Analyzed experimental behavioral and physiological data to investigate how dietary protein restriction influences body weight, food consumption, and protein preference in mouse models.

What I Did:

Designed and conducted experimental research using single-case experimental design (SCED)
Collected and analyzed longitudinal behavioral and physiological data
Applied multilevel linear modeling in R to evaluate repeated-measures data
Modeled relationships between diet conditions, weight gain, and food consumption
Contributed to interpretation of results and scientific publication

Tools:

R (lme4, statistical modeling), Excel, Experimental Design

Key Findings:

Protein restriction decreased weight gain but increased food consumption in mice
Protein preference increased under low-protein conditions in normal mice
Effects were reduced or absent in genetically modified (FGF21-KO) mice
Demonstrated the importance of the FGF21 hormone in dietary respons

Impact:

This research demonstrates how advanced statistical modeling and experimental design can uncover biological mechanisms, contributing to understanding of metabolism and potential applications in health and nutrition.

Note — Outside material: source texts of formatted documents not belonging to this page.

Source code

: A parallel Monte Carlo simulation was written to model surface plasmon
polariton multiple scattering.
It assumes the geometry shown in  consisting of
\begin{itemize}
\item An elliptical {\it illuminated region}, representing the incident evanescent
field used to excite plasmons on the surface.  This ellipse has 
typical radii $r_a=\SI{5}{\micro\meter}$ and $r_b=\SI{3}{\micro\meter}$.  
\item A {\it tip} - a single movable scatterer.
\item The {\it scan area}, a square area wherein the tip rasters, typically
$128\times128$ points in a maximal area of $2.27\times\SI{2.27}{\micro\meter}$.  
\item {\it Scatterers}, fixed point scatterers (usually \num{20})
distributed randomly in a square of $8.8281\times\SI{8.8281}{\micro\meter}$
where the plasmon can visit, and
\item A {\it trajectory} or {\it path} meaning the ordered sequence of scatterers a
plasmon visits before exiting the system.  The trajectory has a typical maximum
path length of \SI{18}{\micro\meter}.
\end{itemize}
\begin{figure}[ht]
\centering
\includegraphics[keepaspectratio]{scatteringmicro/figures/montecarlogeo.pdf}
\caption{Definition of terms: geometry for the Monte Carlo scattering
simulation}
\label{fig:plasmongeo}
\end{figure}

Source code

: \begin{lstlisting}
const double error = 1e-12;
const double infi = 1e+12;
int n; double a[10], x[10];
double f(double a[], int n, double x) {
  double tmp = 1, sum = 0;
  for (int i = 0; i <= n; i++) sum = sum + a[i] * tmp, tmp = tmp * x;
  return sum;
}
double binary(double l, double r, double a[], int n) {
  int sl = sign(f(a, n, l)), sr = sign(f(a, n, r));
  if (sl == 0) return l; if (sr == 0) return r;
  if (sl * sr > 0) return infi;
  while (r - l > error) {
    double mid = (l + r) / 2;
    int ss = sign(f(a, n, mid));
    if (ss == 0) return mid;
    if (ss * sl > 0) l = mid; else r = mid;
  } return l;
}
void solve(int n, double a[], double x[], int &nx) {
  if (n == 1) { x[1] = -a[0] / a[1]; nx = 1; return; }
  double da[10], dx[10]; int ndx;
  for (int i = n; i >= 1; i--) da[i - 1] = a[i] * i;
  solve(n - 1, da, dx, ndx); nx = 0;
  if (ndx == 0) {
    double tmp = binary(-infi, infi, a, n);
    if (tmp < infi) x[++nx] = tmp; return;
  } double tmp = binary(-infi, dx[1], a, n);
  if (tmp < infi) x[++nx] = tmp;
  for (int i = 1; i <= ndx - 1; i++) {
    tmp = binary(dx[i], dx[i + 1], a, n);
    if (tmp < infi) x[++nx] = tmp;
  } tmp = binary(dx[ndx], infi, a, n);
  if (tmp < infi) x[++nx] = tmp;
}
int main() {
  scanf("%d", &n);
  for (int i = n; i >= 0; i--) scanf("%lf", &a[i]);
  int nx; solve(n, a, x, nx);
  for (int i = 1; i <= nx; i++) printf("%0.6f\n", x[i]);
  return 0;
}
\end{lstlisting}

Effects of Chronic Risperidone on Food Reinforcement (Master’s Thesis)

Download Report

Overview:

Investigated how acute and chronic risperidone administration influences food reinforcement, consumption behavior, and weight gain using behavioral economic modeling in mouse models.

What I Did:

Designed and conducted controlled behavioral experiments using operant conditioning paradigms
Collected and analyzed longitudinal behavioral and physiological data
Applied nonlinear demand curve modeling to assess reinforcement value
Used multilevel statistical modeling in R to analyze repeated-measures data
Evaluated differences between acute and chronic drug administration effects

Tools:

R (lme4, statistical modeling), Excel, Experimental Design

Key Findings:

Acute risperidone administration reduced food-reinforced responding across conditions
Chronic risperidone did not increase reinforcement value of food
Chronic administration increased weight gain without significantly increasing food consumption
Results suggest weight gain mechanisms are not driven by increased food reinforcement

Impact:

This project demonstrates the application of behavioral economics and advanced statistical modeling to understand drug effects on behavior, contributing to research on antipsychotic side effects and metabolic health.